In the latest U.S. Drought Monitor that came out Thursday, almost all of Palo Pinto County is listed in extreme drought, the second most serious category. Southern Tarrant County and parts of Johnson, Hood, Parker and Somervell counties are also classified in extreme drought.

The Brazos River Authority is sending out notices this week asking customers for a 10 percent reduction in water consumption in the upper basin of the Brazos, which includes Possum Kingdom Lake, Lake Granbury and Lake Whitney.

About 90 miles north of Mineral Wells, Wichita Falls has declared a Stage 4 drought disaster, where no outdoor watering is permitted and fines can range as high as $2,000.

Earlier this month, the Texas Commission on Environmental Quality sent out notices to water rights holders warning that some rights could be curtailed this summer if the drought continues.

“This letter is to inform you that if a priority call is made, the TCEQ may have to suspend or adjust water rights on a priority basis in some areas of the state,” TCEQ Deputy Executive Director Stephanie Bergeron Perdue said in the March 11 letter.

“What concerns us is we’ve been 7 percent lower each year since 2010,” said Matt Phillips, government relations manager for the Brazos River Authorty. “It’s just been a constant downward trend.”

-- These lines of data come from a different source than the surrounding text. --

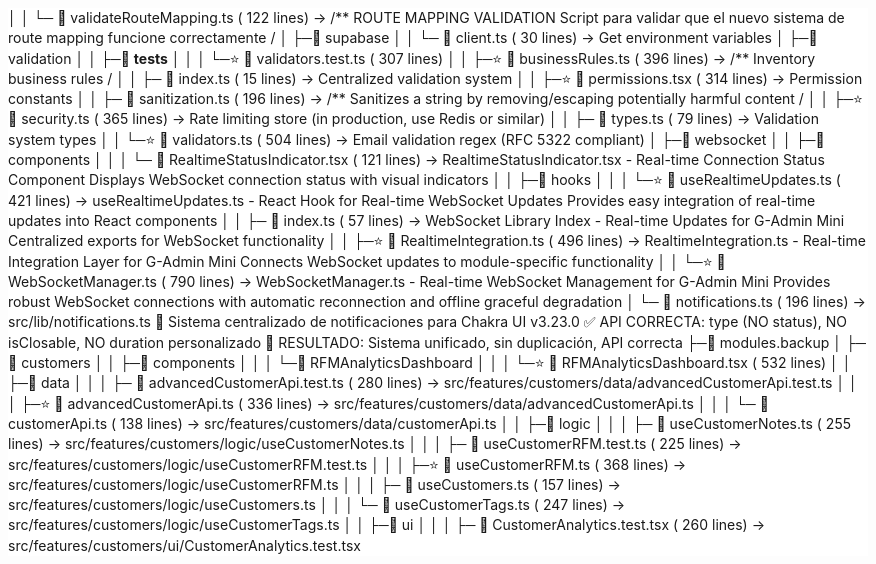 │   │   └─  📄 validateRouteMapping.ts                  ( 122 lines) → /** ROUTE MAPPING VALIDATION Script para validar que el nuevo sistema de route mapping funcione correctamente /
│   ├─📂 supabase
│   │   └─  📄 client.ts                                (  30 lines) → Get environment variables
│   ├─📂 validation
│   │   ├─📂 __tests__
│   │   │   └─⭐ 📄 validators.test.ts                       ( 307 lines)
│   │   ├─⭐ 📄 businessRules.ts                         ( 396 lines) → /** Inventory business rules /
│   │   ├─  📄 index.ts                                 (  15 lines) → Centralized validation system
│   │   ├─⭐ 📄 permissions.tsx                          ( 314 lines) → Permission constants
│   │   ├─  📄 sanitization.ts                          ( 196 lines) → /** Sanitizes a string by removing/escaping potentially harmful content /
│   │   ├─⭐ 📄 security.ts                              ( 365 lines) → Rate limiting store (in production, use Redis or similar)
│   │   ├─  📄 types.ts                                 (  79 lines) → Validation system types
│   │   └─⭐ 📄 validators.ts                            ( 504 lines) → Email validation regex (RFC 5322 compliant)
│   ├─📂 websocket
│   │   ├─📂 components
│   │   │   └─  📄 RealtimeStatusIndicator.tsx              ( 121 lines) → RealtimeStatusIndicator.tsx - Real-time Connection Status Component Displays WebSocket connection status with visual indicators
│   │   ├─📂 hooks
│   │   │   └─⭐ 📄 useRealtimeUpdates.ts                    ( 421 lines) → useRealtimeUpdates.ts - React Hook for Real-time WebSocket Updates Provides easy integration of real-time updates into React components
│   │   ├─  📄 index.ts                                 (  57 lines) → WebSocket Library Index - Real-time Updates for G-Admin Mini Centralized exports for WebSocket functionality
│   │   ├─⭐ 📄 RealtimeIntegration.ts                   ( 496 lines) → RealtimeIntegration.ts - Real-time Integration Layer for G-Admin Mini Connects WebSocket updates to module-specific functionality
│   │   └─⭐ 📄 WebSocketManager.ts                      ( 790 lines) → WebSocketManager.ts - Real-time WebSocket Management for G-Admin Mini Provides robust WebSocket connections with automatic reconnection and offline graceful degradation
│   └─  📄 notifications.ts                         ( 196 lines) → src/lib/notifications.ts 🎉 Sistema centralizado de notificaciones para Chakra UI v3.23.0 ✅ API CORRECTA: type (NO status), NO isClosable, NO duration personalizado 🚀 RESULTADO: Sistema unificado, sin duplicación, API correcta
├─📂 modules.backup
│   ├─📂 customers
│   │   ├─📂 components
│   │   │   └─📂 RFMAnalyticsDashboard
│   │   │       └─⭐ 📄 RFMAnalyticsDashboard.tsx                ( 532 lines)
│   │   ├─📂 data
│   │   │   ├─  📄 advancedCustomerApi.test.ts              ( 280 lines) → src/features/customers/data/advancedCustomerApi.test.ts
│   │   │   ├─⭐ 📄 advancedCustomerApi.ts                   ( 336 lines) → src/features/customers/data/advancedCustomerApi.ts
│   │   │   └─  📄 customerApi.ts                           ( 138 lines) → src/features/customers/data/customerApi.ts
│   │   ├─📂 logic
│   │   │   ├─  📄 useCustomerNotes.ts                      ( 255 lines) → src/features/customers/logic/useCustomerNotes.ts
│   │   │   ├─  📄 useCustomerRFM.test.ts                   ( 225 lines) → src/features/customers/logic/useCustomerRFM.test.ts
│   │   │   ├─⭐ 📄 useCustomerRFM.ts                        ( 368 lines) → src/features/customers/logic/useCustomerRFM.ts
│   │   │   ├─  📄 useCustomers.ts                          ( 157 lines) → src/features/customers/logic/useCustomers.ts
│   │   │   └─  📄 useCustomerTags.ts                       ( 247 lines) → src/features/customers/logic/useCustomerTags.ts
│   │   ├─📂 ui
│   │   │   ├─  📄 CustomerAnalytics.test.tsx               ( 260 lines) → src/features/customers/ui/CustomerAnalytics.test.tsx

The Brazos River Authority’s overall system is at 72 percent, but Lake Granbury is at an all-time low. The BRA said its low level is simply a function of the drought, but local officials say the agency’s management practices are at least partly to blame.

‘The hell of bureaucracy’

In Mineral Wells, the long-term solution is building the $70 million Turkey Peak Reservoir just downstream from Lake Palo Pinto, which would effectively double the city’s water supply.

“When it’s full, it would essentially be one lake — we would cut a notch in the dam for boating and recreational purposes — but when it is lower it would be two separate lakes,” Blasor said.

Turkey Peak is still in the application process with the Army Corps of Engineers and the TCEQ. Blasor said officials hope to have a permit in the next year or two.

If they receive a permit, construction would start in 2018 and be completed in 2020.

When it is full, Turkey Peak would cover about 2,800 acres, but it would have greater depth than Lake Palo Pinto.

“We’ve been trying to get through the hell of bureaucracy to get that dam built,” said Allen, the Mineral Wells mayor. “Of course that doesn’t help us right now, and when we get it built, we’ve got to have enough rain to fill it.”